*TASK STATEMENT*: This exercise calls for every line of the listing below that contains the word "agchung".

*MATERIAL PROVIDED*:
_ _ _ _ _ _ _
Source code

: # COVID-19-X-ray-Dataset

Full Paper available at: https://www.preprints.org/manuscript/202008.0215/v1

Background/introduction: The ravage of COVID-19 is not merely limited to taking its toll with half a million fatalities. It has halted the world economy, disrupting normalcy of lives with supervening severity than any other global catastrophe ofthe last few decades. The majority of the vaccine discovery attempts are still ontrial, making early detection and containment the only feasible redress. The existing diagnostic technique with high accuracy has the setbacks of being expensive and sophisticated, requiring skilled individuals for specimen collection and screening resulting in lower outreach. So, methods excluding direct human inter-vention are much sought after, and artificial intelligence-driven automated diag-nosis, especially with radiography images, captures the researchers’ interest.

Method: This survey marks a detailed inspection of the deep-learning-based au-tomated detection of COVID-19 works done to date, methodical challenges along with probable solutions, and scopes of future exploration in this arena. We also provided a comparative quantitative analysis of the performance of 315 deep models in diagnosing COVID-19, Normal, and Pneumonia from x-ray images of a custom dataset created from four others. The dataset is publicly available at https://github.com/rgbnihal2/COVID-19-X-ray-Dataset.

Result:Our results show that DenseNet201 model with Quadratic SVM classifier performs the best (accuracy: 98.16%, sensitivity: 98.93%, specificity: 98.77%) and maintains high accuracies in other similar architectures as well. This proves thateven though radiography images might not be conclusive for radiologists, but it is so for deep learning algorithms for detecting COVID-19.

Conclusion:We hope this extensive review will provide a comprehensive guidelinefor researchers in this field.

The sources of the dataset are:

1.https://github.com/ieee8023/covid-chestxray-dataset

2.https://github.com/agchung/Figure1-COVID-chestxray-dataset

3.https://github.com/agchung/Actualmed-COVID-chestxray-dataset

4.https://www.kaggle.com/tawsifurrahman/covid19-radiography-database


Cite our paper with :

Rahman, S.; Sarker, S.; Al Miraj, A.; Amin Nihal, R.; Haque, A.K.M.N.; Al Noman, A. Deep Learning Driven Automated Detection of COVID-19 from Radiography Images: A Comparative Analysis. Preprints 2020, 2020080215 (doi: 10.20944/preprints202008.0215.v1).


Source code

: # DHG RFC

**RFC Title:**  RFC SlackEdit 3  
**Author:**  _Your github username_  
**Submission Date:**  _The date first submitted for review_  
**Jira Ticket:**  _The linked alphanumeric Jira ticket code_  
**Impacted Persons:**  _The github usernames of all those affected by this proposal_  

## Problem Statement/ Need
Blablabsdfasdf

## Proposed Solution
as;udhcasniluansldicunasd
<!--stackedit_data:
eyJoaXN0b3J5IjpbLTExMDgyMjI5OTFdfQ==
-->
_ _ _ _ _ _ _
*ANSWER SECTION*:
2.https://github.com/agchung/Figure1-COVID-chestxray-dataset
3.https://github.com/agchung/Actualmed-COVID-chestxray-dataset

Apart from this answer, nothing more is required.